Authors: S M Rafael Harun*, University of Waterloo
Topics: Ethnicity and Race, Economic Geography, Economic Geography
Keywords: ethnic minority, income inequality, Canada, Urban
Session Type: Paper
Start / End Time: 1:20 PM / 3:00 PM
Room: Grand Ballroom A, Astor, 2nd Floor
Presentation File: No File Uploaded
Canada has experienced a rapid increase in income inequality since the 1990s’. As income inequality is critically associated with a country’s economic and social health, researchers have made a substantial contribution to understanding income inequalities both spatially and non-spatially. By focusing on the major Canadian metropolitan areas, research to date has identified trends of the changes in income disparities over space and time. However, the locations on which the studies were conducted also experience a substantial immigrant population influx, predominantly fom Asian countries, which is changing the social geography of the Canadian metropolis.

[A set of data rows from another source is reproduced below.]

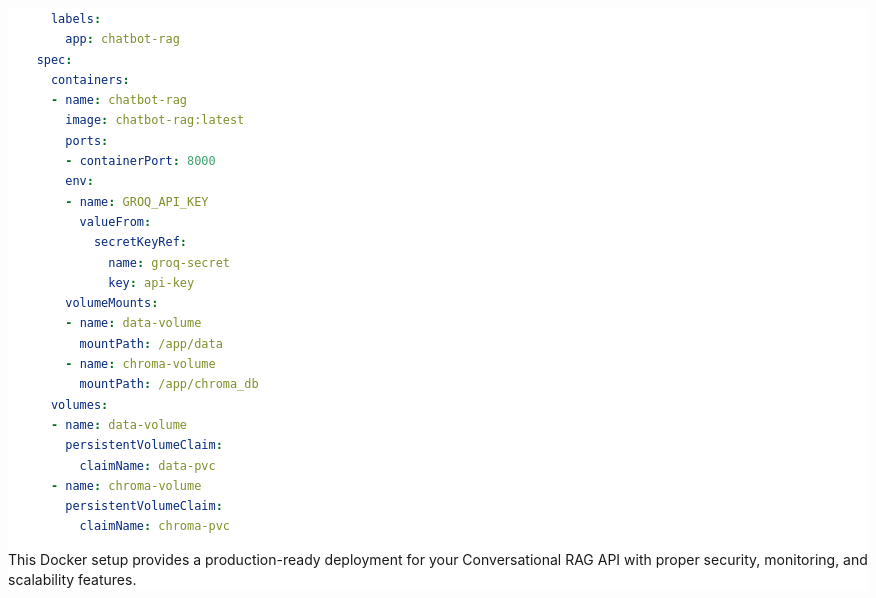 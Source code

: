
 ```yaml
      labels:
        app: chatbot-rag
    spec:
      containers:
      - name: chatbot-rag
        image: chatbot-rag:latest
        ports:
        - containerPort: 8000
        env:
        - name: GROQ_API_KEY
          valueFrom:
            secretKeyRef:
              name: groq-secret
              key: api-key
        volumeMounts:
        - name: data-volume
          mountPath: /app/data
        - name: chroma-volume
          mountPath: /app/chroma_db
      volumes:
      - name: data-volume
        persistentVolumeClaim:
          claimName: data-pvc
      - name: chroma-volume
        persistentVolumeClaim:
          claimName: chroma-pvc
```

This Docker setup provides a production-ready deployment for your Conversational RAG API with proper security, monitoring, and scalability features.
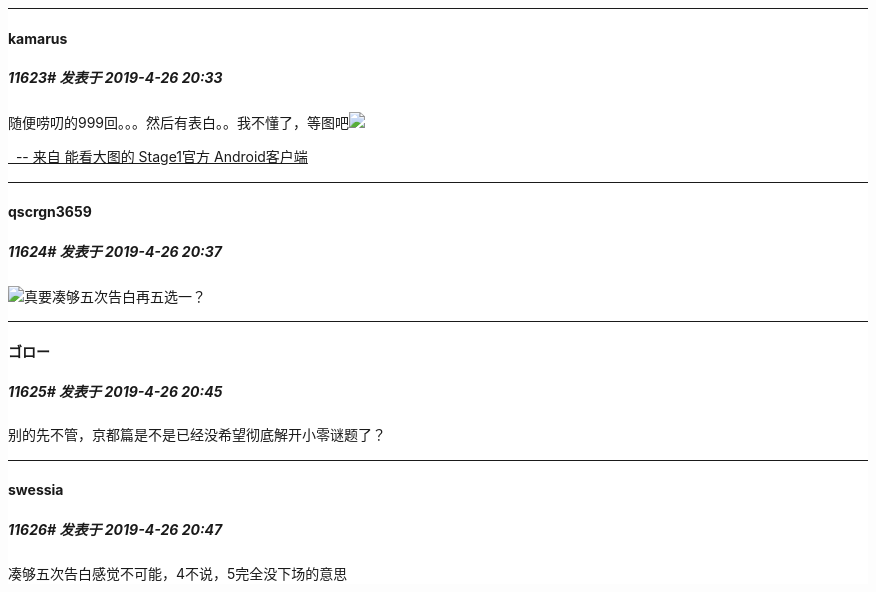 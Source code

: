 





-----

####  kamarus  
##### 11623#       发表于 2019-4-26 20:33




随便唠叨的999回。。。然后有表白。。我不懂了，等图吧<img src="https://static.saraba1st.com/image/smiley/face2017/037.png" referrerpolicy="no-referrer">

[  -- 来自 能看大图的 Stage1官方 Android客户端](https://www.coolapk.com/apk/140634)







-----

####  qscrgn3659  
##### 11624#       发表于 2019-4-26 20:37



<img src="https://static.saraba1st.com/image/smiley/face2017/001.png" referrerpolicy="no-referrer">真要凑够五次告白再五选一？







-----

####  ゴロー  
##### 11625#       发表于 2019-4-26 20:45




别的先不管，京都篇是不是已经没希望彻底解开小零谜题了？







-----

####  swessia  
##### 11626#       发表于 2019-4-26 20:47




凑够五次告白感觉不可能，4不说，5完全没下场的意思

Since immigrant brings in different skill sets and abilities, cultural values, and preferences, the relationship between income inequality and ethnic minorities may differ from the Canadians living in the country for life. However, no effort is noticed that explores the ethnic dimension of income inequality in Canada that will be essential to plan for a complete community. This study evaluates income inequality by ethnic origin for the major Canadian municipalities and identifies the trends from 1986 to 2011 using the Canadian Census and the National Household Survey data. The correlates explaining the relationship are also explored in the study. The findings suggest a considerable difference in income disparity status by ethnicity, which also varies across municipalities. The study establishes the current situation of income inequality among the ethnic minority groups and provides a platform to investigate further and unfold the underlying dynamics.